What is required:
Your task is to find every line in the records that holds the string "Addr" and copy it.

*** Opening of Record set ***

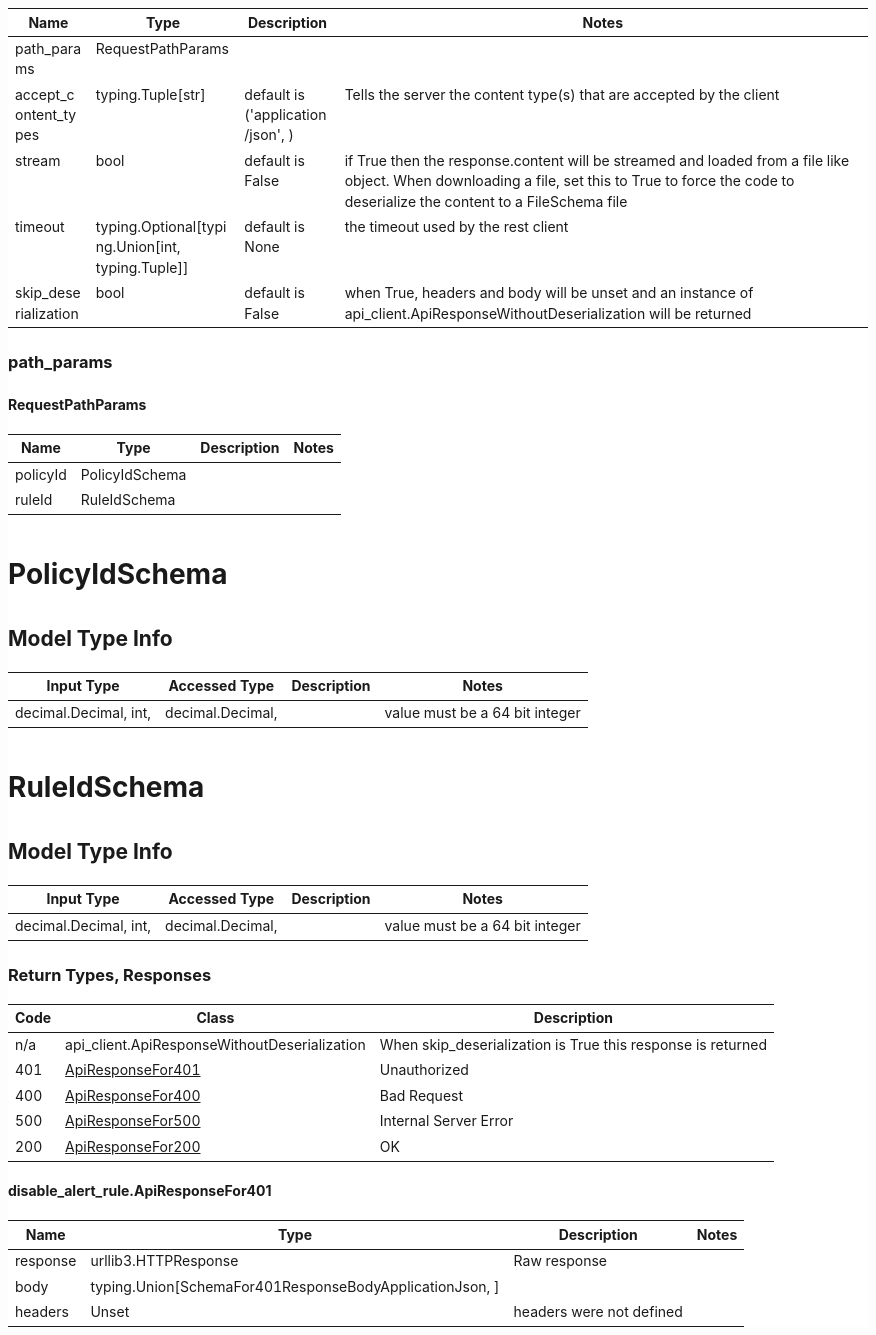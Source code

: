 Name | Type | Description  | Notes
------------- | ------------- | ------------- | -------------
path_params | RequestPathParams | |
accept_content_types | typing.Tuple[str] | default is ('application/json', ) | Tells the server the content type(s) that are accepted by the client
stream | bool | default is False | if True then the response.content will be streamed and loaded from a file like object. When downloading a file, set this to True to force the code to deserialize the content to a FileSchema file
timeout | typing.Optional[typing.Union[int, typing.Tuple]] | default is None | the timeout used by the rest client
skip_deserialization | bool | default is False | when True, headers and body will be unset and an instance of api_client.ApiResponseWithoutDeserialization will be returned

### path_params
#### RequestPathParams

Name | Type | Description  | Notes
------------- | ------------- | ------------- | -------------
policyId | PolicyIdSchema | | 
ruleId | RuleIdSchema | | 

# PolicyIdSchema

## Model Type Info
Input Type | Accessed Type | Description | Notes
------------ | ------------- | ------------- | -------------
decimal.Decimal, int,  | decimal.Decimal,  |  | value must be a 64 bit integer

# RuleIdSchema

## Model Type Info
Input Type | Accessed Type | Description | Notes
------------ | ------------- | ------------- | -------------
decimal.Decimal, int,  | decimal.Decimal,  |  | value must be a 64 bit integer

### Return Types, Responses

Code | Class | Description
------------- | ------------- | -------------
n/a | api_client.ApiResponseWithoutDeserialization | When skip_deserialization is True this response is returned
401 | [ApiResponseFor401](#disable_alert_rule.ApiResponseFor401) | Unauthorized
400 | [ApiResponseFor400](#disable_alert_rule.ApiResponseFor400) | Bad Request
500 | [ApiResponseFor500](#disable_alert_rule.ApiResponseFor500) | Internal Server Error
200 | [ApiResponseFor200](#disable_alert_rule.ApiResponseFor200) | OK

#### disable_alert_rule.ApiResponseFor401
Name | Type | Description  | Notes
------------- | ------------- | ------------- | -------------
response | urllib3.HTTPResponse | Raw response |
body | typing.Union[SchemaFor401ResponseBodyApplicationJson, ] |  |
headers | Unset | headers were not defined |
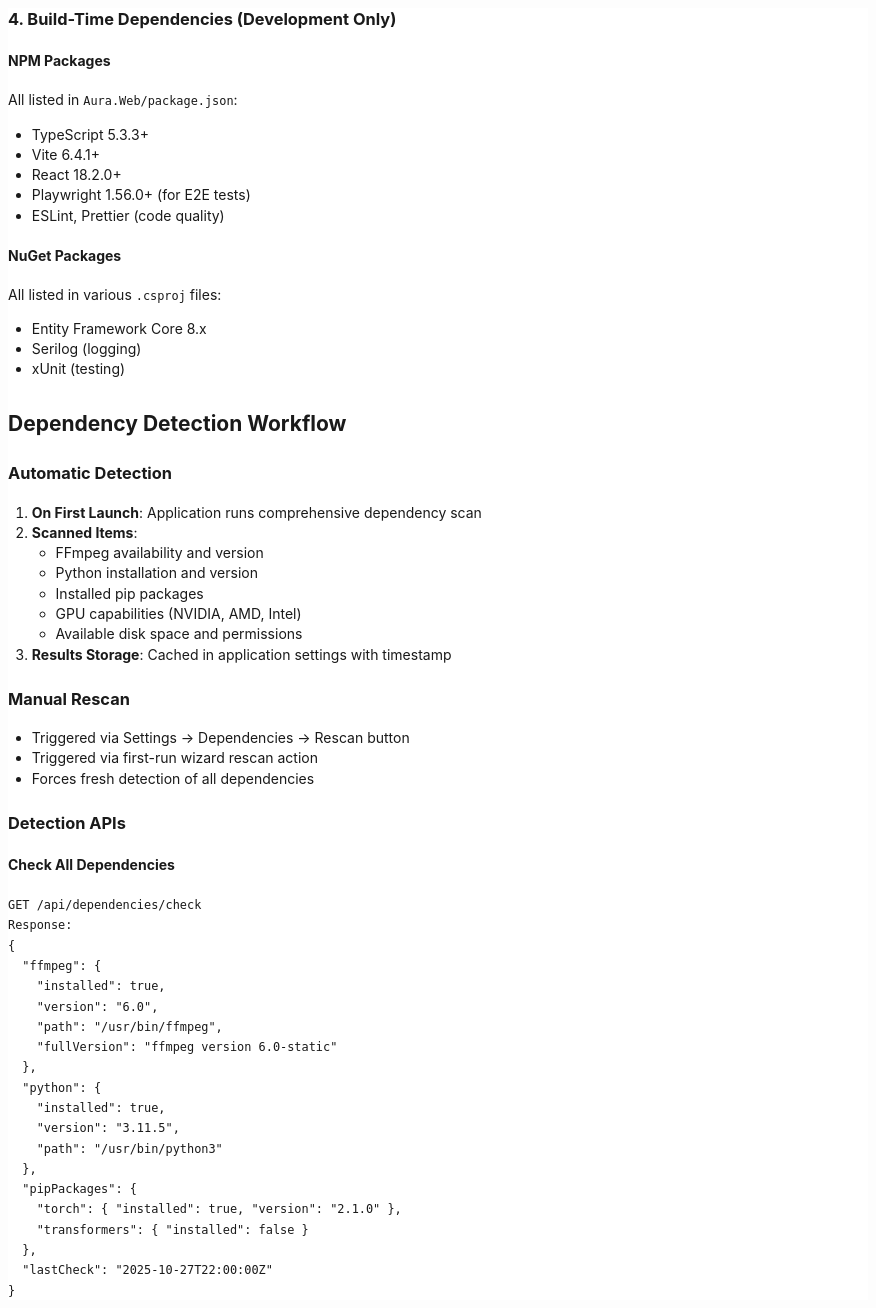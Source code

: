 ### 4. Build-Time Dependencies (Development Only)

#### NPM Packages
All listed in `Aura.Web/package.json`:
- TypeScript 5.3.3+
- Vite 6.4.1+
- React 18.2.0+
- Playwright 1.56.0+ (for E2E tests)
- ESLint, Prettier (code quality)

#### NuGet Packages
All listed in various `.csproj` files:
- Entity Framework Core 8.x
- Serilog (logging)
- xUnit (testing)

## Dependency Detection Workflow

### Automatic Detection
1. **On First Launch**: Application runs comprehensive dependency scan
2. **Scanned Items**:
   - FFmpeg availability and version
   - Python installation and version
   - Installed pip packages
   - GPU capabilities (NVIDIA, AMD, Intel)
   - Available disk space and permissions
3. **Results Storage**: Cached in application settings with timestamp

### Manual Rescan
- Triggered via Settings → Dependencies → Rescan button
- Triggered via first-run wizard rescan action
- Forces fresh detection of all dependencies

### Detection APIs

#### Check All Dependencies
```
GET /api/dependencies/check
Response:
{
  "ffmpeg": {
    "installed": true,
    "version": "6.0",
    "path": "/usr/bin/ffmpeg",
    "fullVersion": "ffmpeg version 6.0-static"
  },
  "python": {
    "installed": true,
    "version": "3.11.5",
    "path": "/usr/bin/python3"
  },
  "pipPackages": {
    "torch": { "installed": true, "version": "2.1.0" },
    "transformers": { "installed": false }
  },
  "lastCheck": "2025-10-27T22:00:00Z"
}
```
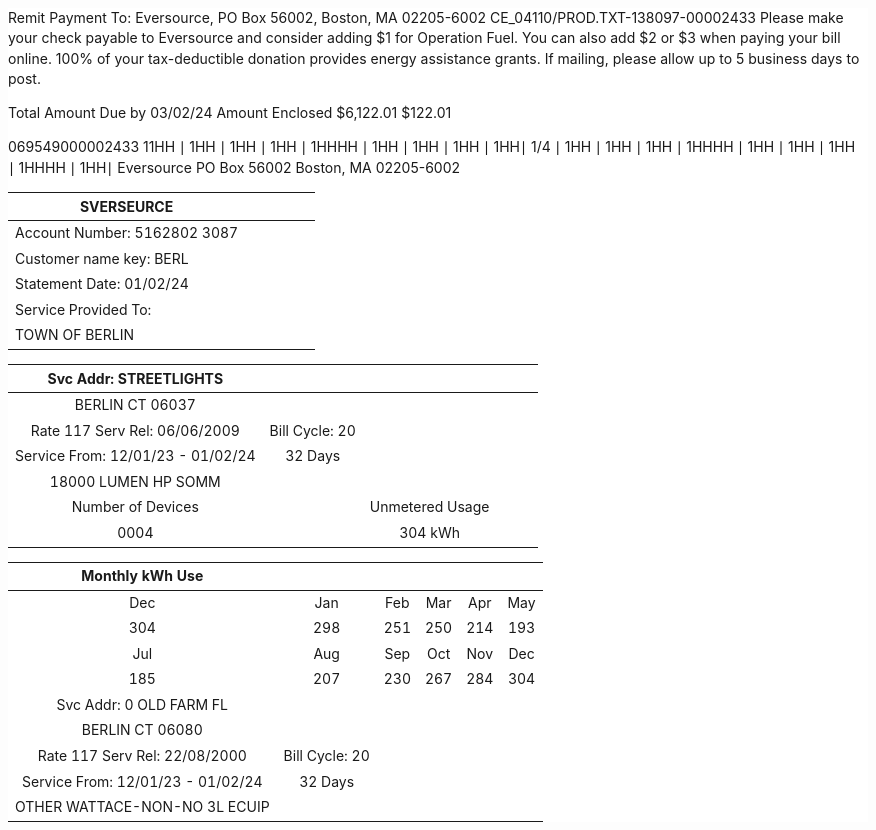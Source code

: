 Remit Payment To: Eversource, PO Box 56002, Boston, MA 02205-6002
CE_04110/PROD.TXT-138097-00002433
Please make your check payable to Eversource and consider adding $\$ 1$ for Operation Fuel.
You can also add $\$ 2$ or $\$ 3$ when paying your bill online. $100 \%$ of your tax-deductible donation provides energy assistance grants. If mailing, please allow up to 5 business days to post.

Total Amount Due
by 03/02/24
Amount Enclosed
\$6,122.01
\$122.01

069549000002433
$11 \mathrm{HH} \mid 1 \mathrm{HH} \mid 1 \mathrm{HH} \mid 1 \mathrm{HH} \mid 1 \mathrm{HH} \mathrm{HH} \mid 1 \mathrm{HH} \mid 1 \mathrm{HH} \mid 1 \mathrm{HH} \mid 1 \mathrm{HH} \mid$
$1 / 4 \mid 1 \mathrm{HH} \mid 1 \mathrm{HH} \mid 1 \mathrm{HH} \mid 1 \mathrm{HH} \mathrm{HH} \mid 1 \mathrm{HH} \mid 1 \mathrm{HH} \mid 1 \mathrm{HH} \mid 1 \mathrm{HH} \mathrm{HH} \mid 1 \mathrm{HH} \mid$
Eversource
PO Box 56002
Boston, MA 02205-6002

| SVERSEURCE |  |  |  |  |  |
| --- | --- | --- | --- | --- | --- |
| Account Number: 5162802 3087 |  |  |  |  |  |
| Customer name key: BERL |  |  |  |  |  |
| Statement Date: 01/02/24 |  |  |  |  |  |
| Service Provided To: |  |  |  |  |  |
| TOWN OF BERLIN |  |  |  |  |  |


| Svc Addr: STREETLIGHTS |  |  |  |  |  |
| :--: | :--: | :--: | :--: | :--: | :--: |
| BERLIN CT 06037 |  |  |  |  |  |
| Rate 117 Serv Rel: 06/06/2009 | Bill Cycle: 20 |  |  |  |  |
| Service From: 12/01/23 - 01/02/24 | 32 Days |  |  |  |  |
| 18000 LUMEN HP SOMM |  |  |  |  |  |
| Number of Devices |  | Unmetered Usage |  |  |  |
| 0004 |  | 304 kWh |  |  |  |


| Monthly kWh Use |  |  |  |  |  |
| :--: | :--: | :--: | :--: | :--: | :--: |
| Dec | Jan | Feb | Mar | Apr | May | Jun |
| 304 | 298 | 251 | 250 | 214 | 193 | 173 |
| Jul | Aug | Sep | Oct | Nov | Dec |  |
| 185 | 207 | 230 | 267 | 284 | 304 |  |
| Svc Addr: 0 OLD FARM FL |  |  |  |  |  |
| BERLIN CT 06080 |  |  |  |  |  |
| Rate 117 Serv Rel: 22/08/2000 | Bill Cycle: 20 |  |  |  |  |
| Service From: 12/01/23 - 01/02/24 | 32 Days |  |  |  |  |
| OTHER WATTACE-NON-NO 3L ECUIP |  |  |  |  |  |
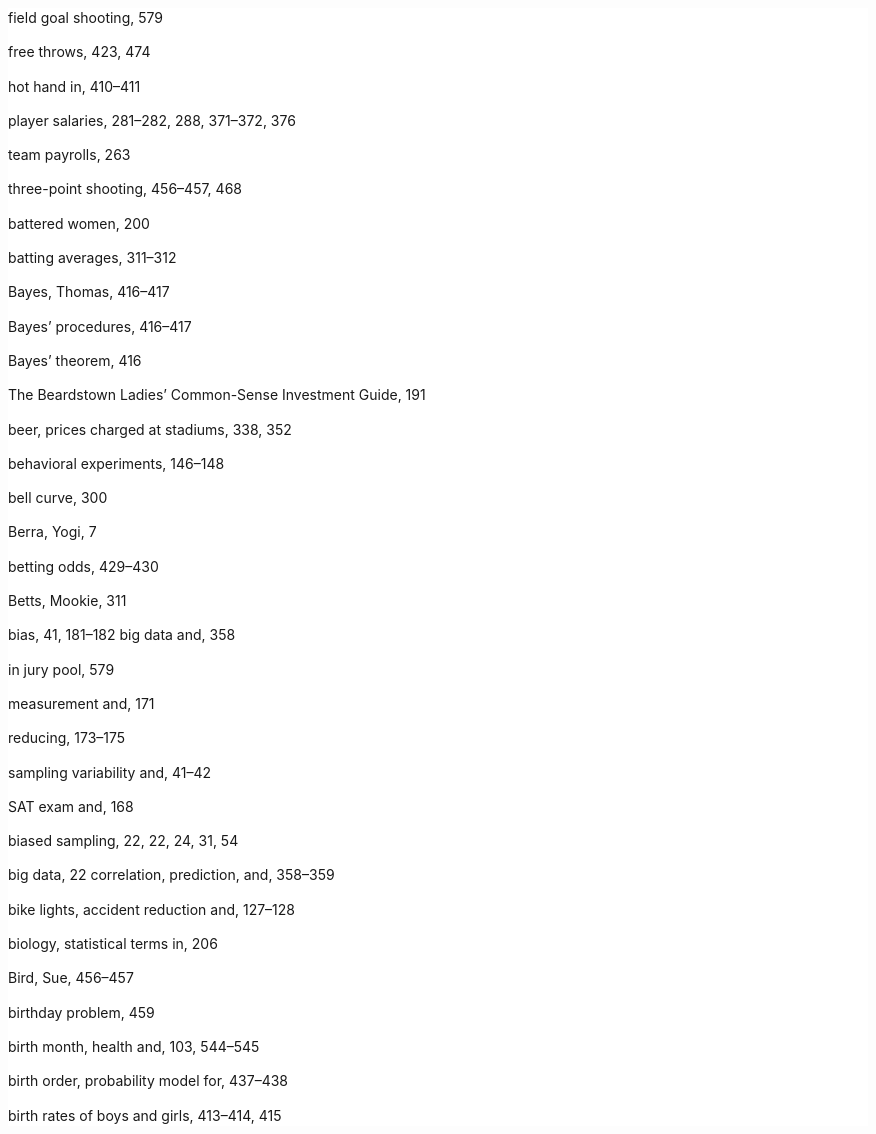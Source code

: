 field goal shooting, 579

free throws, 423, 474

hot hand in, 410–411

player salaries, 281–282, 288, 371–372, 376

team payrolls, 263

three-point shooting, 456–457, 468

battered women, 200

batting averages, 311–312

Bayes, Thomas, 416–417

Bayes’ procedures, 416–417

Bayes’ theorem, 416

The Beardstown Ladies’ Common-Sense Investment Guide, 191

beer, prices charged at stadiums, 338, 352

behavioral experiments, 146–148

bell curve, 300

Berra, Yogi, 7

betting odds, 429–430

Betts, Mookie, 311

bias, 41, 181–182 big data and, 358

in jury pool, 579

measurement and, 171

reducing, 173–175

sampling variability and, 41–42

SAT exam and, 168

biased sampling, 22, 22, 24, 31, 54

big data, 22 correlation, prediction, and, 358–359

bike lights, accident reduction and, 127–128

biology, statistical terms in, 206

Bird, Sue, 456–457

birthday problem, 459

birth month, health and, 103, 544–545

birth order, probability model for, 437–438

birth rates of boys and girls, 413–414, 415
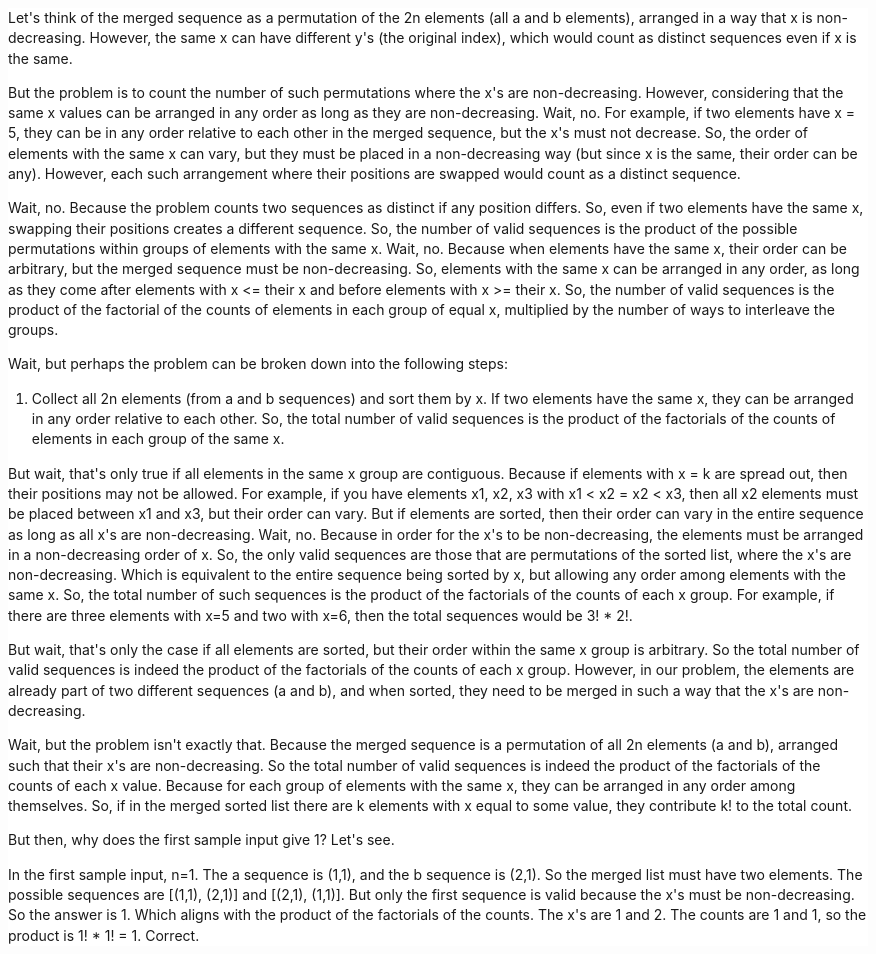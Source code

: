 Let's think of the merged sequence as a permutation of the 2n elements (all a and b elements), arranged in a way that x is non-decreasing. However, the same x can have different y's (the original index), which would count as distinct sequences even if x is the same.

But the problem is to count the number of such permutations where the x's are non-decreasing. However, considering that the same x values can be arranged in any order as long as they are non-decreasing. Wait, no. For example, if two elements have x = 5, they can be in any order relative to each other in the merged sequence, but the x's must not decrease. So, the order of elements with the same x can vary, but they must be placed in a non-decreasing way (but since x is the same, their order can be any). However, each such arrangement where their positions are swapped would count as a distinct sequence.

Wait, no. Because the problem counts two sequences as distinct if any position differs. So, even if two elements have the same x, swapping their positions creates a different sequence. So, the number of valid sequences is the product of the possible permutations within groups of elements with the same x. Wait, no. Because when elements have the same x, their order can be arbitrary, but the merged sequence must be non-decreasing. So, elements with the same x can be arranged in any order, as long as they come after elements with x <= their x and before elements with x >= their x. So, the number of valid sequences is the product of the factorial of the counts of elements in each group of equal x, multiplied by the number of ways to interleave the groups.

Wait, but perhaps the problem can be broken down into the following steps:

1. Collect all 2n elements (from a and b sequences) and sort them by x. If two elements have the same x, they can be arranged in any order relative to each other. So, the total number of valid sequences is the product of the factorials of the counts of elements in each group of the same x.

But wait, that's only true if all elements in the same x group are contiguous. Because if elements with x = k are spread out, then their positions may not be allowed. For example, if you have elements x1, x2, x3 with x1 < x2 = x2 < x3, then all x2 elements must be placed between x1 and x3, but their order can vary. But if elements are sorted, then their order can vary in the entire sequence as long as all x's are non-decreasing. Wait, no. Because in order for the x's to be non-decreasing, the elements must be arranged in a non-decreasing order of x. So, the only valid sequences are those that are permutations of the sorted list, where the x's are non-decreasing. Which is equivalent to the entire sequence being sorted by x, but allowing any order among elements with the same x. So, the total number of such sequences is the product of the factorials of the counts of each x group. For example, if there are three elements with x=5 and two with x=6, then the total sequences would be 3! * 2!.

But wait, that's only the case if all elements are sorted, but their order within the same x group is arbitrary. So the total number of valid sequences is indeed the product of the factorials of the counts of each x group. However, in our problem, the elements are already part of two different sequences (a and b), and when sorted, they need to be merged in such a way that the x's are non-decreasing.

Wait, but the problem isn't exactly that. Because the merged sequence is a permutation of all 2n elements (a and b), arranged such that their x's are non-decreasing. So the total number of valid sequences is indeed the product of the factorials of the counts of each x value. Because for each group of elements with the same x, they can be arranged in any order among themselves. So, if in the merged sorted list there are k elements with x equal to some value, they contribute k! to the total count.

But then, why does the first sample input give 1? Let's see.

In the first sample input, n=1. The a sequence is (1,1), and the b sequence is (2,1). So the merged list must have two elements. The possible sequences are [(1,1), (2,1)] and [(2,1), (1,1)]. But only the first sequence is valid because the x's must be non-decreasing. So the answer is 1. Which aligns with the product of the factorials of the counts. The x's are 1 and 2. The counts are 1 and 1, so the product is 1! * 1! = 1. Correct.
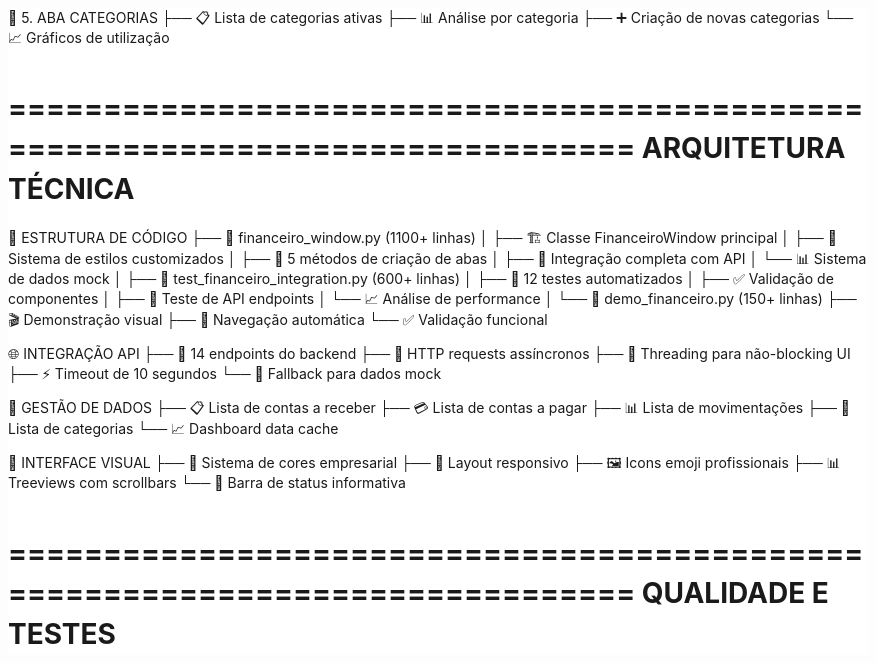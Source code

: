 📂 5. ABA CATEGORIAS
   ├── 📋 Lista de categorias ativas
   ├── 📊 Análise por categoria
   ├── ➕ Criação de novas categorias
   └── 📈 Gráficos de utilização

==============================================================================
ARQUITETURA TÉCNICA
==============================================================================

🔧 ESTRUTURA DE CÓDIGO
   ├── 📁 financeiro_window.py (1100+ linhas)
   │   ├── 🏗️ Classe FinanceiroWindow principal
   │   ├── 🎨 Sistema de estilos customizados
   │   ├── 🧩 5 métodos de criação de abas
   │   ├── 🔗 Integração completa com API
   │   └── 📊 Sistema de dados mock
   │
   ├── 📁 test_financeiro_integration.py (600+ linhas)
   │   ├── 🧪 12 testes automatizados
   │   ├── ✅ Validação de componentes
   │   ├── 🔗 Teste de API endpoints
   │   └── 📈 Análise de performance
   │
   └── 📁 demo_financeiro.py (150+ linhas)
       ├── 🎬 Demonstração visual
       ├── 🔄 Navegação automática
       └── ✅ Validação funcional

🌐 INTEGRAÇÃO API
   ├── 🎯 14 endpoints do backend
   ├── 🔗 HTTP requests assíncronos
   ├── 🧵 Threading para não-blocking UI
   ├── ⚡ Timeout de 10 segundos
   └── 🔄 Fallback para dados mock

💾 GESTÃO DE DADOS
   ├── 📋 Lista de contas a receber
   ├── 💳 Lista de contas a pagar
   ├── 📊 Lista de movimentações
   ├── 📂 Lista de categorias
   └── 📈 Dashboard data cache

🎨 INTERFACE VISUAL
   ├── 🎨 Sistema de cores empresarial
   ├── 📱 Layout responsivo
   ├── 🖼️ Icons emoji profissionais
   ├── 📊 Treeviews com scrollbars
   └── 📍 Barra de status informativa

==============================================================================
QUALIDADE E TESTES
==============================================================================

*** Close of Record set ***

Task solution:
| Svc Addr: STREETLIGHTS |  |  |  |  |  |
| Svc Addr: 0 OLD FARM FL |  |  |  |  |  |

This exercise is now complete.